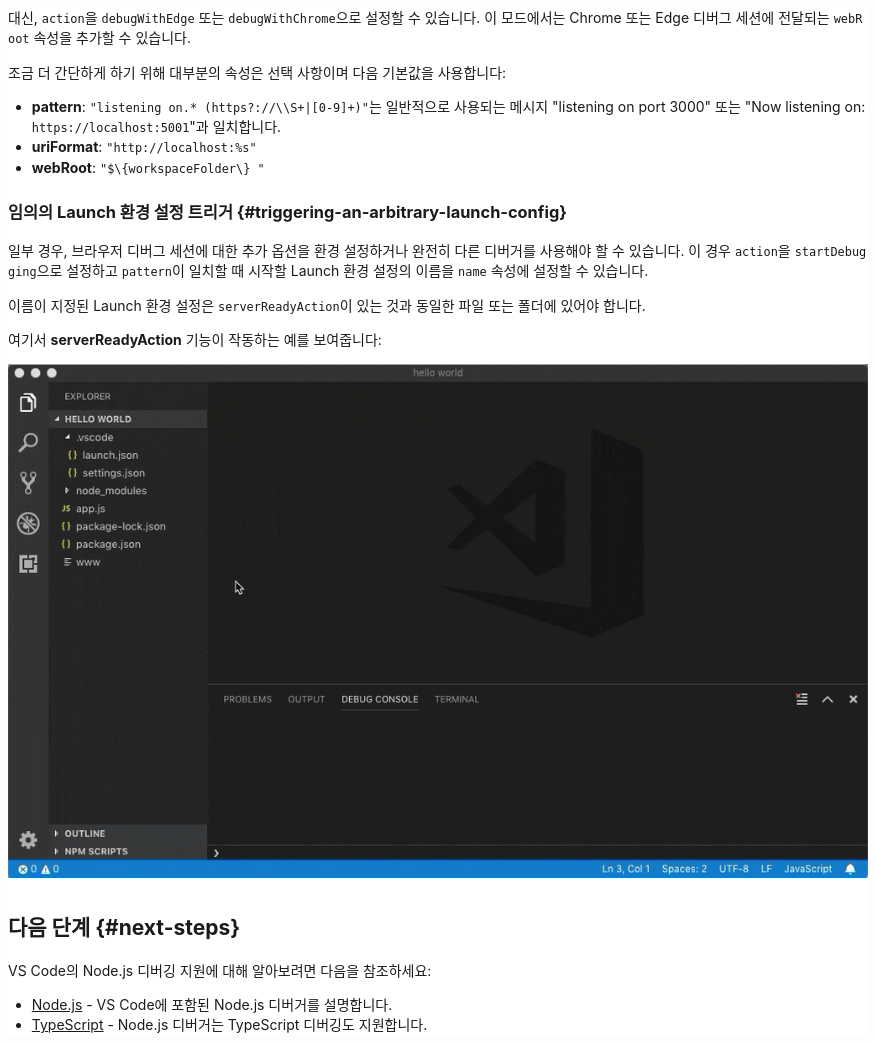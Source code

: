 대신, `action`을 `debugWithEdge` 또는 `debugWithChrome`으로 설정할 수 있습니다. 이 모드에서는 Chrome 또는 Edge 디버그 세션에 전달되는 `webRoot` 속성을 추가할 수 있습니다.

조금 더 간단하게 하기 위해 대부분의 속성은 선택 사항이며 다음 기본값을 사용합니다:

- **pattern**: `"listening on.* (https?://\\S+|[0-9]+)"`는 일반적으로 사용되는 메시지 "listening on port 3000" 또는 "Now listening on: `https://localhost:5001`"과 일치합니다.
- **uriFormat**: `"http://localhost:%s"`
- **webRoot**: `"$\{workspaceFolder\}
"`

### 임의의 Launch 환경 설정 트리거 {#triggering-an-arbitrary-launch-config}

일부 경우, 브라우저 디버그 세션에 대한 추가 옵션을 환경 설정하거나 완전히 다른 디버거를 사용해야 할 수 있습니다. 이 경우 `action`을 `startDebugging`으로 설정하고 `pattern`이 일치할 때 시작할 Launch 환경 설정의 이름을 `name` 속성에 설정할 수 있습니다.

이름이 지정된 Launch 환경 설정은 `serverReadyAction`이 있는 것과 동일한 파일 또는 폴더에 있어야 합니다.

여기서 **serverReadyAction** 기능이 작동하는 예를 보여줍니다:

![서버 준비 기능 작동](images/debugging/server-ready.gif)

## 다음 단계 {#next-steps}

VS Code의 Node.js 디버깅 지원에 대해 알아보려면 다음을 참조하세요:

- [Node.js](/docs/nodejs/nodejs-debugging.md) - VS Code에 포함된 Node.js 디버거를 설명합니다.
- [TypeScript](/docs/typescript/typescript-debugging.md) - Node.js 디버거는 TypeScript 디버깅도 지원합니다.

────────────────

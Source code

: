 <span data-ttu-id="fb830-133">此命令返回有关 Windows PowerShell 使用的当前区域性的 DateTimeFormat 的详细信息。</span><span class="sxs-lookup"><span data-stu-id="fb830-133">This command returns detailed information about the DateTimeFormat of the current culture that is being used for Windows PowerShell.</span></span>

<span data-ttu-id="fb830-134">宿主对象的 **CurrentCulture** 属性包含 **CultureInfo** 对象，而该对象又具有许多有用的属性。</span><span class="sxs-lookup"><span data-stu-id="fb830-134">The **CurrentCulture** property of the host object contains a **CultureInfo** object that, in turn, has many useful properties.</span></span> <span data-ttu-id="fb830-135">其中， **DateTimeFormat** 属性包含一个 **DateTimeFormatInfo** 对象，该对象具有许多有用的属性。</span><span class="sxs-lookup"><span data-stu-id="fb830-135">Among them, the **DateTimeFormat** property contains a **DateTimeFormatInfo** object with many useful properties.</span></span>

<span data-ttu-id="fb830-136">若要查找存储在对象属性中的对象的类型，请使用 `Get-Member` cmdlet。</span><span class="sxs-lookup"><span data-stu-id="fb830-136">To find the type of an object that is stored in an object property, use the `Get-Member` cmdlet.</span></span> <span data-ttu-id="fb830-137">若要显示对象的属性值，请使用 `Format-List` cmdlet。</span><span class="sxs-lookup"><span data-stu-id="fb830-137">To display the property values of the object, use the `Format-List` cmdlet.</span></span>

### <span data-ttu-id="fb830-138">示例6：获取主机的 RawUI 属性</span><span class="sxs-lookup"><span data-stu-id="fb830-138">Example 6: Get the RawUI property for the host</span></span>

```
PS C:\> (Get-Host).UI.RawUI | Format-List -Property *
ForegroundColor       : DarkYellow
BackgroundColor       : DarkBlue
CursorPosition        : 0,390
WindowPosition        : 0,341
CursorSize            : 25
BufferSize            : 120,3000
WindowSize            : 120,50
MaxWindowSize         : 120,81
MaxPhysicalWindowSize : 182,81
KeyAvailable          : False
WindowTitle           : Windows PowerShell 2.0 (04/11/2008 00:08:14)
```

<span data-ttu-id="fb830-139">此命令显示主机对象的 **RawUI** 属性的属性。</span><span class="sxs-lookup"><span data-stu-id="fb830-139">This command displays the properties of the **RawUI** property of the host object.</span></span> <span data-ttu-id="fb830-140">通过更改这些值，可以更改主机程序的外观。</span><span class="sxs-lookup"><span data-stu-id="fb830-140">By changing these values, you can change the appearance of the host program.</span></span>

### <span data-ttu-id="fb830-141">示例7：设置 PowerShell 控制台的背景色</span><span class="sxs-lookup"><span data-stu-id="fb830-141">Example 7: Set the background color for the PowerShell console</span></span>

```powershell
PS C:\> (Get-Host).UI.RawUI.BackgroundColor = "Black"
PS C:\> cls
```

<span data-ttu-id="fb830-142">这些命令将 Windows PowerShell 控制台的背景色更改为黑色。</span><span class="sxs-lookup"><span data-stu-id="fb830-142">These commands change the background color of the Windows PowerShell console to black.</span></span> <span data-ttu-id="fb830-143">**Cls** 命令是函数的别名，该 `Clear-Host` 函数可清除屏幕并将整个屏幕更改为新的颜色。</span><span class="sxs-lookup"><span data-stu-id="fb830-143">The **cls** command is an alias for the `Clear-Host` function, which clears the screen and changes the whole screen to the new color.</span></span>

────────────────

- [What you will do]
Take the entries above and return only the lines from the one with "일부 경우, 브라우저" to the one with "TypeScript 디버깅도 지원합니다.", both included, unchanged.

- [Solution for this task]
일부 경우, 브라우저 디버그 세션에 대한 추가 옵션을 환경 설정하거나 완전히 다른 디버거를 사용해야 할 수 있습니다. 이 경우 `action`을 `startDebugging`으로 설정하고 `pattern`이 일치할 때 시작할 Launch 환경 설정의 이름을 `name` 속성에 설정할 수 있습니다.

이름이 지정된 Launch 환경 설정은 `serverReadyAction`이 있는 것과 동일한 파일 또는 폴더에 있어야 합니다.

여기서 **serverReadyAction** 기능이 작동하는 예를 보여줍니다:

![서버 준비 기능 작동](images/debugging/server-ready.gif)

## 다음 단계 {#next-steps}

VS Code의 Node.js 디버깅 지원에 대해 알아보려면 다음을 참조하세요:

- [Node.js](/docs/nodejs/nodejs-debugging.md) - VS Code에 포함된 Node.js 디버거를 설명합니다.
- [TypeScript](/docs/typescript/typescript-debugging.md) - Node.js 디버거는 TypeScript 디버깅도 지원합니다.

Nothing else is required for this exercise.